* TASK *
Using the records below, locate all lines containing "pipelines" and return them.

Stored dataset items
------------------------------------------------------------

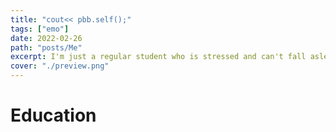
```yaml
---
title: "cout<< pbb.self();"
tags: ["emo"]
date: 2022-02-26
path: "posts/Me"
excerpt: I'm just a regular student who is stressed and can't fall asleep every night. I have lots to say to this world, but no one is listening, not because people intended ignoring me, just because I'm not that important, and we all understand that.
cover: "./preview.png"
---
```

# Education
<!-- 
I indeed have three degrees, and let me explain. I\'m a Taiwanese student, and after graduating from Wu-Ling Senior High School, I go to Shanghai Jiao Tong University, University of Michigan Joint Institute (SJTU-UM JI) in China to study Electrical Computer Engineering (ECE). Then I join the dual-degree program and come to University of Michigan (UMich) to study Computer Science, at first at least. I declare my third degree, namely the Honor Math Program of Mathematics, I already , -->
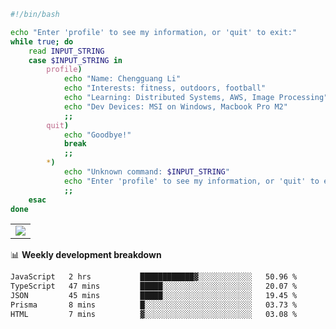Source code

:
 ```bash
#!/bin/bash

echo "Enter 'profile' to see my information, or 'quit' to exit:"
while true; do
    read INPUT_STRING
    case $INPUT_STRING in
        profile)
            echo "Name: Chengguang Li"
            echo "Interests: fitness, outdoors, football"
            echo "Learning: Distributed Systems, AWS, Image Processing"
            echo "Dev Devices: MSI on Windows, Macbook Pro M2"
            ;;
        quit)
            echo "Goodbye!"
            break
            ;;
        *)
            echo "Unknown command: $INPUT_STRING"
            echo "Enter 'profile' to see my information, or 'quit' to exit:"
            ;;
    esac
done

```

<!--Contribution Graph-->
<table>
  <tr>
    <td>
      <picture>
        <source media="(prefers-color-scheme: light)" srcset="https://github-readme-activity-graph.vercel.app/graph?username=chengguang-li&theme=xcode&bg_color=FF000000&color=000000&hide_border=true" />
        <img src="https://github-readme-activity-graph.vercel.app/graph?username=chengguang-li&theme=xcode&bg_color=FF000000&hide_border=true" />
      </picture>
  </tr>
</table>

📊 **Weekly development breakdown**

<!--START_SECTION:waka-->

```txt
JavaScript   2 hrs           ████████████▓░░░░░░░░░░░░   50.96 %
TypeScript   47 mins         █████░░░░░░░░░░░░░░░░░░░░   20.07 %
JSON         45 mins         █████░░░░░░░░░░░░░░░░░░░░   19.45 %
Prisma       8 mins          █░░░░░░░░░░░░░░░░░░░░░░░░   03.73 %
HTML         7 mins          ▓░░░░░░░░░░░░░░░░░░░░░░░░   03.08 %
```

<!--END_SECTION:waka-->


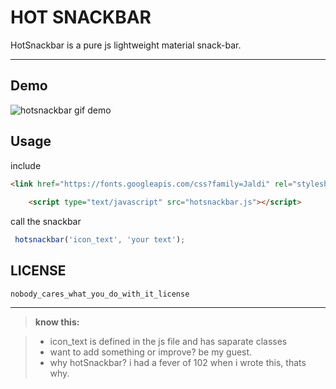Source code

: HOT SNACKBAR
=====================


HotSnackbar is a pure js lightweight material snack-bar.

----------
Demo
-------------
![hotsnackbar gif demo](demo.gif)

Usage
-------------
include
```html
<link href="https://fonts.googleapis.com/css?family=Jaldi" rel="stylesheet">
    	
    <script type="text/javascript" src="hotsnackbar.js"></script>
```

call the snackbar
```javascript
 hotsnackbar('icon_text', 'your text');
```

LICENSE
-------

    nobody_cares_what_you_do_with_it_license

---------

> **know this:**

> - icon_text is defined in the js file and has saparate classes
> - want to add something or improve? be my guest.
> - why hotSnackbar?  i had a fever of 102 when i wrote this, thats why.


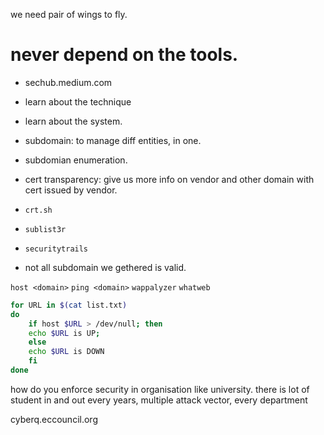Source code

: we need pair of wings to fly.

# never depend on the tools.

- sechub.medium.com
- learn about the technique
- learn about the system.

- subdomain: to manage diff entities, in one.
- subdomian enumeration.
- cert transparency: give us more info on vendor and other domain with cert issued by vendor.
- `crt.sh`
- `sublist3r`
- `securitytrails`
- not all subdomain we gethered is valid.

`host <domain>`
`ping <domain>`
`wappalyzer`
`whatweb`

```bash
for URL in $(cat list.txt)
do
    if host $URL > /dev/null; then
    echo $URL is UP;
    else
    echo $URL is DOWN
    fi
done
```

how do you enforce security in organisation like university.
there is lot of student in and out every years,
multiple attack vector, every department

cyberq.eccouncil.org

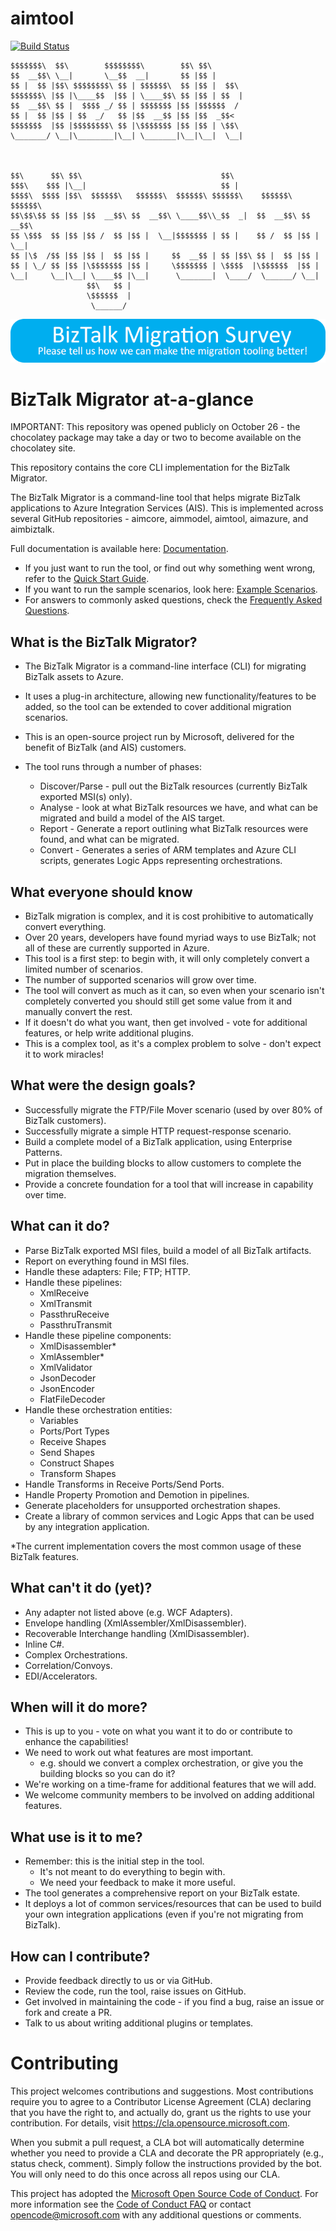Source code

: # aimtool
[![Build Status](https://github.com/azure/aimtool/workflows/CI%20Build/badge.svg)](https://github.com/azure/aimtool/actions)

```
$$$$$$$\  $$\        $$$$$$$$\        $$\ $$\                              
$$  __$$\ \__|       \__$$  __|       $$ |$$ |                             
$$ |  $$ |$$\ $$$$$$$$\ $$ | $$$$$$\  $$ |$$ |  $$\                        
$$$$$$$\ |$$ |\____$$  |$$ | \____$$\ $$ |$$ | $$  |                       
$$  __$$\ $$ |  $$$$ _/ $$ | $$$$$$$ |$$ |$$$$$$  /                        
$$ |  $$ |$$ | $$  _/   $$ |$$  __$$ |$$ |$$  _$$<                         
$$$$$$$  |$$ |$$$$$$$$\ $$ |\$$$$$$$ |$$ |$$ | \$$\                        
\_______/ \__|\________|\__| \_______|\__|\__|  \__|                       
                                                                           
                                                                           
                                                                           
$$\      $$\ $$\                               $$\                         
$$$\    $$$ |\__|                              $$ |                        
$$$$\  $$$$ |$$\  $$$$$$\   $$$$$$\  $$$$$$\ $$$$$$\    $$$$$$\   $$$$$$\  
$$\$$\$$ $$ |$$ |$$  __$$\ $$  __$$\ \____$$\\_$$  _|  $$  __$$\ $$  __$$\ 
$$ \$$$  $$ |$$ |$$ /  $$ |$$ |  \__|$$$$$$$ | $$ |    $$ /  $$ |$$ |  \__|
$$ |\$  /$$ |$$ |$$ |  $$ |$$ |     $$  __$$ | $$ |$$\ $$ |  $$ |$$ |      
$$ | \_/ $$ |$$ |\$$$$$$$ |$$ |     \$$$$$$$ | \$$$$  |\$$$$$$  |$$ |      
\__|     \__|\__| \____$$ |\__|      \_______|  \____/  \______/ \__|      
                 $$\   $$ |                                                
                 \$$$$$$  |                                                
                  \______/                                                 
```

[![Survey](./docs/images/biztalk-migrator-questionnaire.png)](https://aka.ms/biztalkmigrationsurvey)

# BizTalk Migrator at-a-glance
IMPORTANT: This repository was opened publicly on October 26 - the chocolatey package may take a day or two to become available on the chocolatey site.

This repository contains the core CLI implementation for the BizTalk Migrator.

The BizTalk Migrator is a command-line tool that helps migrate BizTalk applications to Azure Integration Services (AIS).
This is implemented across several GitHub repositories - aimcore, aimmodel, aimtool, aimazure, and aimbiztalk.

Full documentation is available here: [Documentation](./docs/README.md).

- If you just want to run the tool, or find out why something went wrong, refer to the [Quick Start Guide](./docs/quick-start-guide.md).  
- If you want to run the sample scenarios, look here: [Example Scenarios](./docs/user-guide/scenarios/README.md).  
- For answers to commonly asked questions, check the [Frequently Asked Questions](./docs/frequently-asked-questions.md).  

## What is the BizTalk Migrator?

- The BizTalk Migrator is a command-line interface (CLI) for migrating BizTalk assets to Azure.  
- It uses a plug-in architecture, allowing new functionality/features to be added, so the tool can be extended to cover additional migration scenarios.
- This is an open-source project run by Microsoft, delivered for the benefit of BizTalk (and AIS) customers.

- The tool runs through a number of phases:
    - Discover/Parse - pull out the BizTalk resources (currently BizTalk exported MSI(s) only).
    - Analyse - look at what BizTalk resources we have, and what can be migrated and build a model of the AIS target.
    - Report - Generate a report outlining what BizTalk resources were found, and what can be migrated.
    - Convert - Generates a series of ARM templates and Azure CLI scripts, generates Logic Apps representing orchestrations.

## What everyone should know

- BizTalk migration is complex, and it is cost prohibitive to automatically convert everything.
- Over 20 years, developers have found myriad ways to use BizTalk; not all of these are currently supported in Azure.
- This tool is a first step: to begin with, it will only completely convert a limited number of scenarios.
- The number of supported scenarios will grow over time.
- The tool will convert as much as it can, so even when your scenario isn't completely converted you should still get some value from it and manually convert the rest.
- If it doesn't do what you want, then get involved - vote for additional features, or help write additional plugins.
- This is a complex tool, as it's a complex problem to solve - don't expect it to work miracles!

## What were the design goals?

- Successfully migrate the FTP/File Mover scenario (used by over 80&percnt; of BizTalk customers).
- Successfully migrate a simple HTTP request-response scenario.
- Build a complete model of a BizTalk application, using Enterprise Patterns.
- Put in place the building blocks to allow customers to complete the migration themselves.
- Provide a concrete foundation for a tool that will increase in capability over time.

## What can it do?

- Parse BizTalk exported MSI files, build a model of all BizTalk artifacts.
- Report on everything found in MSI files.
- Handle these adapters: File; FTP; HTTP.
- Handle these pipelines:
    - XmlReceive
    - XmlTransmit
    - PassthruReceive
    - PassthruTransmit
- Handle these pipeline components:
    - XmlDisassembler*
    - XmlAssembler*
    - XmlValidator
    - JsonDecoder
    - JsonEncoder
    - FlatFileDecoder
- Handle these orchestration entities:
    - Variables
    - Ports/Port Types
    - Receive Shapes
    - Send Shapes
    - Construct Shapes
    - Transform Shapes
- Handle Transforms in Receive Ports/Send Ports.
- Handle Property Promotion and Demotion in pipelines.
- Generate placeholders for unsupported orchestration shapes.
- Create a library of common services and Logic Apps that can be used by any integration application.

*The current implementation covers the most common usage of these BizTalk features.

## What can't it do (yet)?

- Any adapter not listed above (e.g. WCF Adapters).
- Envelope handling (XmlAssembler/XmlDisassembler).
- Recoverable Interchange handling (XmlDisassembler).
- Inline C#.
- Complex Orchestrations.
- Correlation/Convoys.
- EDI/Accelerators.

## When will it do more?

- This is up to you - vote on what you want it to do or contribute to enhance the capabilities!
- We need to work out what features are most important.
    - e.g. should we convert a complex orchestration, or give you the building blocks so you can do it?
- We're working on a time-frame for additional features that we will add.
- We welcome community members to be involved on adding additional features.

## What use is it to me?
- Remember: this is the initial step in the tool.
    - It's not meant to do everything to begin with.
    - We need your feedback to make it more useful.
- The tool generates a comprehensive report on your BizTalk estate.
- It deploys a lot of common services/resources that can be used to build your own integration applications (even if you're not migrating from BizTalk).

## How can I contribute?

- Provide feedback directly to us or via GitHub.
- Review the code, run the tool, raise issues on GitHub.
- Get involved in maintaining the code - if you find a bug, raise an issue or fork and create a PR.
- Talk to us about writing additional plugins or templates.

# Contributing

This project welcomes contributions and suggestions.  Most contributions require you to agree to a
Contributor License Agreement (CLA) declaring that you have the right to, and actually do, grant us
the rights to use your contribution. For details, visit https://cla.opensource.microsoft.com.

When you submit a pull request, a CLA bot will automatically determine whether you need to provide
a CLA and decorate the PR appropriately (e.g., status check, comment). Simply follow the instructions
provided by the bot. You will only need to do this once across all repos using our CLA.

This project has adopted the [Microsoft Open Source Code of Conduct](https://opensource.microsoft.com/codeofconduct/).
For more information see the [Code of Conduct FAQ](https://opensource.microsoft.com/codeofconduct/faq/) or
contact [opencode@microsoft.com](mailto:opencode@microsoft.com) with any additional questions or comments.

------------------------------------------------------------

* OUTPUT OF THE EXERCISE *
- Handle these pipelines:
- Handle Property Promotion and Demotion in pipelines.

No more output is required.